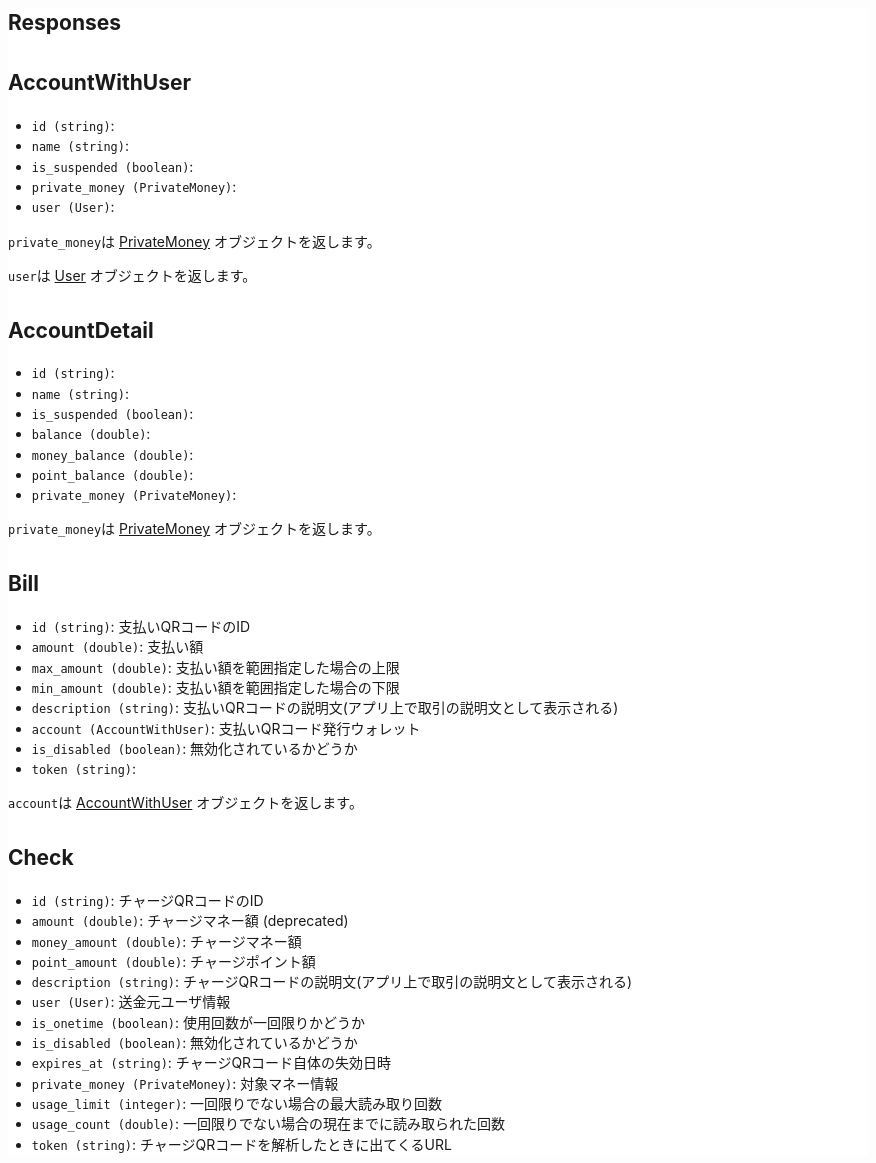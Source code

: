 ## Responses


<a name="account-with-user"></a>
## AccountWithUser
* `id (string)`: 
* `name (string)`: 
* `is_suspended (boolean)`: 
* `private_money (PrivateMoney)`: 
* `user (User)`: 

`private_money`は [PrivateMoney](#private-money) オブジェクトを返します。

`user`は [User](#user) オブジェクトを返します。

<a name="account-detail"></a>
## AccountDetail
* `id (string)`: 
* `name (string)`: 
* `is_suspended (boolean)`: 
* `balance (double)`: 
* `money_balance (double)`: 
* `point_balance (double)`: 
* `private_money (PrivateMoney)`: 

`private_money`は [PrivateMoney](#private-money) オブジェクトを返します。

<a name="bill"></a>
## Bill
* `id (string)`: 支払いQRコードのID
* `amount (double)`: 支払い額
* `max_amount (double)`: 支払い額を範囲指定した場合の上限
* `min_amount (double)`: 支払い額を範囲指定した場合の下限
* `description (string)`: 支払いQRコードの説明文(アプリ上で取引の説明文として表示される)
* `account (AccountWithUser)`: 支払いQRコード発行ウォレット
* `is_disabled (boolean)`: 無効化されているかどうか
* `token (string)`: 

`account`は [AccountWithUser](#account-with-user) オブジェクトを返します。

<a name="check"></a>
## Check
* `id (string)`: チャージQRコードのID
* `amount (double)`: チャージマネー額 (deprecated)
* `money_amount (double)`: チャージマネー額
* `point_amount (double)`: チャージポイント額
* `description (string)`: チャージQRコードの説明文(アプリ上で取引の説明文として表示される)
* `user (User)`: 送金元ユーザ情報
* `is_onetime (boolean)`: 使用回数が一回限りかどうか
* `is_disabled (boolean)`: 無効化されているかどうか
* `expires_at (string)`: チャージQRコード自体の失効日時
* `private_money (PrivateMoney)`: 対象マネー情報
* `usage_limit (integer)`: 一回限りでない場合の最大読み取り回数
* `usage_count (double)`: 一回限りでない場合の現在までに読み取られた回数
* `token (string)`: チャージQRコードを解析したときに出てくるURL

####################

§ **Aim of the task**: Show the lines above that include "string".

§ **Task output**:
* `id (string)`: 
* `name (string)`: 
* `id (string)`: 
* `name (string)`: 
* `id (string)`: 支払いQRコードのID
* `description (string)`: 支払いQRコードの説明文(アプリ上で取引の説明文として表示される)
* `token (string)`: 
* `id (string)`: チャージQRコードのID
* `description (string)`: チャージQRコードの説明文(アプリ上で取引の説明文として表示される)
* `expires_at (string)`: チャージQRコード自体の失効日時
* `token (string)`: チャージQRコードを解析したときに出てくるURL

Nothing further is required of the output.